Rule 77 (f) allows the party defending the appeal (appellee) to collect its reasonable attorney’s fees where the party bringing the appeal (appellant) does not receive an award on the appeal at least 23% more favorable than the sums awarded in arbitration. This rule can turn a win into a loss. An Appellant who does not do substantially better on Appeal can be required to pay the legal fees of the Appellee.
Rule 77 (f) is set forth below in its entirety.
A recent Arizona case, Granville v. Howard, has set forth new factors to guide the Court in determining the reasonableness of a fee award on an appeal from Compulsory Arbitration. These factors are:
1. Was the arbitration appeal filed in good faith,
2. How close was the award to the 23% threshold of Rule 77 (f),
3. What was the amount in controversy,
4. Could the matter have been settled after arbitration,
5. Was the failure to meet the 23% threshold a result of a change in evidence at the trial de novo,
6. How much in legal fees is the requesting party required to pay his attorney, and
7. Did the fee shifting provisions of Rule 77(f) cause some of the fees at issue to be incurred.
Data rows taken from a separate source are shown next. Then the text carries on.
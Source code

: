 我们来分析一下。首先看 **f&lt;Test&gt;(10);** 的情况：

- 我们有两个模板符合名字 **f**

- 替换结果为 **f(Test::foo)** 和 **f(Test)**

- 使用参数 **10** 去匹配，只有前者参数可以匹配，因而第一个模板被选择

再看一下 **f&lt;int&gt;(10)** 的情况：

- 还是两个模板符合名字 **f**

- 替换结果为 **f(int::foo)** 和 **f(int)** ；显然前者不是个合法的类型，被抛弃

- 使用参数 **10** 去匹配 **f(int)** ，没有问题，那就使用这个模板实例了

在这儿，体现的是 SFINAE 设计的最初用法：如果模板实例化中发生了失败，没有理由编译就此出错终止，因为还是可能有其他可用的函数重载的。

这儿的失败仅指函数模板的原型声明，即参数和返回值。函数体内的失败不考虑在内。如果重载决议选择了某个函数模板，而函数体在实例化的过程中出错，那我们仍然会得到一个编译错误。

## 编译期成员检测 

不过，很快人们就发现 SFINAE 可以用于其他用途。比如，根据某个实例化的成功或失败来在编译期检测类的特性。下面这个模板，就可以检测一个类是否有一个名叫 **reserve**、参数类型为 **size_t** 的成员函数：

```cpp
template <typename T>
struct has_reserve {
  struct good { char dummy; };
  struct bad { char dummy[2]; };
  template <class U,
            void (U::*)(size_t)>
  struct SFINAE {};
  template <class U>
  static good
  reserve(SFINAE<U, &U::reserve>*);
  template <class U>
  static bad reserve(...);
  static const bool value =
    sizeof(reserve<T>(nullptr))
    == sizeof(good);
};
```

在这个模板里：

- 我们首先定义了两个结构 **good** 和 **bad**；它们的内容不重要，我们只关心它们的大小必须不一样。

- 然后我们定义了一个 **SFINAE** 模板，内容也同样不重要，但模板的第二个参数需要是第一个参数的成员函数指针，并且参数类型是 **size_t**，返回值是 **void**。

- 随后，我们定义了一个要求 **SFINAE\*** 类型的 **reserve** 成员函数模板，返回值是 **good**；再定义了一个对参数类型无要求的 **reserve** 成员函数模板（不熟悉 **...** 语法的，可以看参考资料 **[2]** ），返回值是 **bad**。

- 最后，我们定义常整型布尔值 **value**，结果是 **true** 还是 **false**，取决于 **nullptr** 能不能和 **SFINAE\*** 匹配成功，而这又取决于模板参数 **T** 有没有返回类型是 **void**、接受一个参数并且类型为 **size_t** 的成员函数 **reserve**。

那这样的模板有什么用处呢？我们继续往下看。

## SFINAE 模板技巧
The lesson to be learned from this is that an appeal from compulsory arbitration must be carefully considered. Most people are familiar with the general proposition that the party losing a lawsuit must, in some cases, pay the winning party’s attorney fees. Rule 77 (f) can change this so that a winning party might still have to pay the losing party’s attorney fees–and turn the win into a loss.
RULE 77 (f)
(f) Costs and Fees on Appeal. The deposit provided for in subparagraph (b) of this rule shall be refunded to the appellant if the judgment on the trial de novo is at least twenty-three percent (23%) more favorable than the monetary relief, or more favorable than the other type of relief, granted by the arbitration award or other final disposition. If the judgment on the trial de novo is not more favorable by at least twenty-three percent (23%) than the monetary relief, or more favorable than the other relief, granted by the arbitration award or other final disposition, the court shall order the deposit to be used to pay, or that the appellant pay if the deposit is insufficient, the following costs and fees unless the court finds on motion that the imposition of the costs and fees would create such a substantial economic hardship as not to be in the interests of justice:
(1) to the county, the compensation actually paid to the arbitrator;
(2) to the appellee, those costs taxable in civil actions together with reasonable attorneys’ fees as determined by the trial judge for services necessitated by the appeal; and (3) reasonable expert witness fees incurred by the appellee in connection with the appeal.
Upon final disposition of the case and lacking an order from the court for the disposition of the deposit provided for in paragraph (b) of this rule, the clerk of court shall refund the deposit to the party making the deposit.